As others have gone over, he cannot be "thrown out" as that is considered retaliation. The landlord may not renew his lease, however.
The lease is month to month. 30 days and out.
Many States have a non-retaliation clause written into state law. In Texas, where I live, the non-retaliation law extends for 6 months following the date of the tenants actions, which specifically includes reporting the property to building inspection or code officials. So the landlord cannot terminate the rental for at least 6 months following that event.
Many States have a non-retaliation clause written into state law. In Texas, where I live, the non-retaliation law extends for 6 months following the date of the tenants actions, which specifically includes reporting the property to building inspection or code officials. So the landlord cannot terminate the rental for at least 6 months following that event.
Not in NJ and not most places.
And OP is not reporting the place where OP lives...but another place.
Any overt action OP takes is likely suicide as far as keeping the place.
My idea of fair would be lower rent in order to compensate for the extremely high electricity bill. My rent is not low now, it is on the higher end of average for rent in the area. If they lower the rent, put it in writing, sign a new lease (I'm currently on month-to-month and would like at least a 6 month lease), then I will keep my mouth shut and continue to live there. If they don't agree and only want to pay back electricity to me and tell me to move then I will take them to court, report her to code enforcer, tax assessors office, etc. etc.
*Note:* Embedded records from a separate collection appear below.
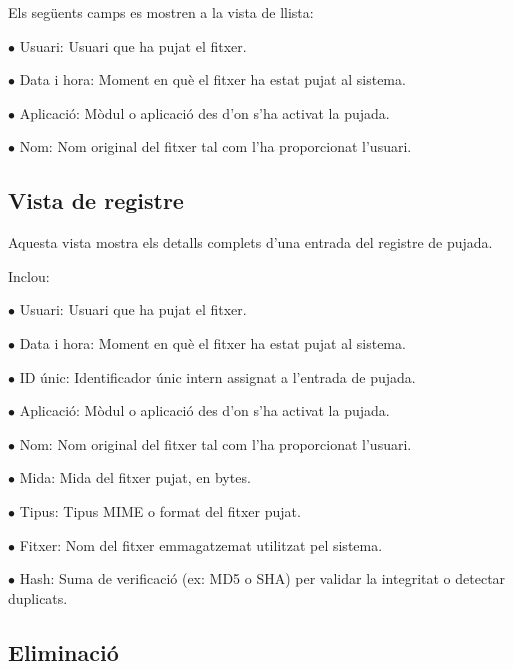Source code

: \documentclass[a4paper]{article}
\begin{document}
Els següents camps es mostren a la vista de llista:

\begin{compactitem}
\item[\color{myblue}$\bullet$] Usuari: Usuari que ha pujat el fitxer.
\item[\color{myblue}$\bullet$] Data i hora: Moment en què el fitxer ha estat pujat al sistema.
\item[\color{myblue}$\bullet$] Aplicació: Mòdul o aplicació des d'on s'ha activat la pujada.
\item[\color{myblue}$\bullet$] Nom: Nom original del fitxer tal com l'ha proporcionat l'usuari.
\end{compactitem}

\hypertarget{toc39}{}
\subsection{Vista de registre}

Aquesta vista mostra els detalls complets d'una entrada del registre de pujada.

Inclou:

\begin{compactitem}
\item[\color{myblue}$\bullet$] Usuari: Usuari que ha pujat el fitxer.
\item[\color{myblue}$\bullet$] Data i hora: Moment en què el fitxer ha estat pujat al sistema.
\item[\color{myblue}$\bullet$] ID únic: Identificador únic intern assignat a l'entrada de pujada.
\item[\color{myblue}$\bullet$] Aplicació: Mòdul o aplicació des d'on s'ha activat la pujada.
\item[\color{myblue}$\bullet$] Nom: Nom original del fitxer tal com l'ha proporcionat l'usuari.
\item[\color{myblue}$\bullet$] Mida: Mida del fitxer pujat, en bytes.
\item[\color{myblue}$\bullet$] Tipus: Tipus MIME o format del fitxer pujat.
\item[\color{myblue}$\bullet$] Fitxer: Nom del fitxer emmagatzemat utilitzat pel sistema.
\item[\color{myblue}$\bullet$] Hash: Suma de verificació (ex: MD5 o SHA) per validar la integritat o detectar duplicats.
\end{compactitem}

\hypertarget{toc40}{}
\subsection{Eliminació}
\end{document}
That's blackmail. How do you suppose a judge would react to you saying this to your LL? You will have to say it in writing too, because any and all verbal conversations are not going to be acceptable in court (if that's where this leads). To get this point across to your LL, you will have to spell it out in a certified letter (which the LL will then present to the court as evidence). I don't see a judge looking highly on this way of thinking that you have...but let us know how it turns out.
Many States have a non-retaliation clause written into state law. In Texas, where I live, the non-retaliation law extends for 6 months following the date of the tenants actions, which specifically includes reporting the property to building inspection or code officials. So the landlord cannot terminate the rental for at least 6 months following that event.
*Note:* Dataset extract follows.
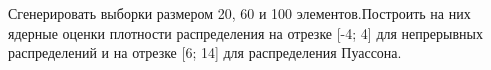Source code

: \item Сгенерировать выборки размером 20, 60 и 100 элементов.\newline Построить на них ядерные
    оценки плотности распределения на отрезке [-4; 4] для непрерывных распределений и на отрезке [6; 14] для распределения Пуассона.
Same deal in CA. It's considered a retaliatory eviction, if the LL kicks you out within 6 months of exercising your rights about certain things. And a tenant is protected against this by law.
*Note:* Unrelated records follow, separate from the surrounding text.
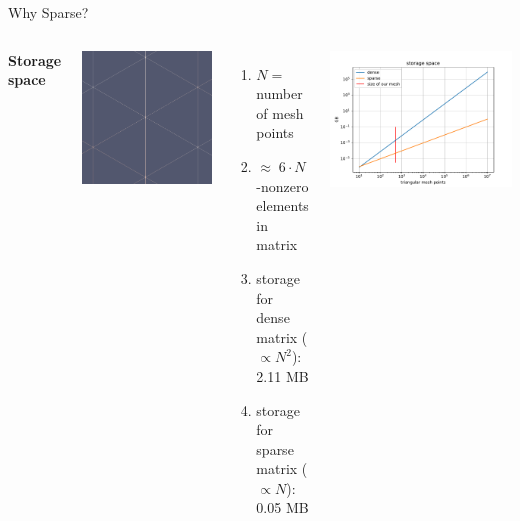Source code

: \documentclass[aspectratio=169,xcolor=dvipsnames]{beamer}
\begin{document}
\begin{frame}{Why Sparse?}
    \begin{columns}[c] %

        
        \textbf{Storage space}
        \begin{center}
    \includegraphics[width=0.3\linewidth]{mesh.png}
    \end{center}
        \begin{enumerate}
        	\item $N=$ number of mesh points
            \item $\approx \; 6 \cdot N $ -nonzero elements in matrix
            \item storage for dense matrix ($\propto N^2$): \\ 2.11 MB
            \item storage for sparse matrix ($\propto N$): \\ 0.05 MB
        \end{enumerate}

        \begin{center}
    \includegraphics[width=1\linewidth]{storage_space.pdf}
    \end{center}

    \end{columns}
\end{frame}
\end{document}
Same deal in CA. It's considered a retaliatory eviction, if the LL kicks you out within 6 months of exercising your rights about certain things. And a tenant is protected against this by law.
That's blackmail. How do you suppose a judge would react to you saying this to your LL? You will have to say it in writing too, because any and all verbal conversations are not going to be acceptable in court (if that's where this leads). To get this point across to your LL, you will have to spell it out in a certified letter (which the LL will then present to the court as evidence). I don't see a judge looking highly on this way of thinking that you have...but let us know how it turns out.
It is not blackmail. The basic complaint is likely sound. The OP should pick words more carefully.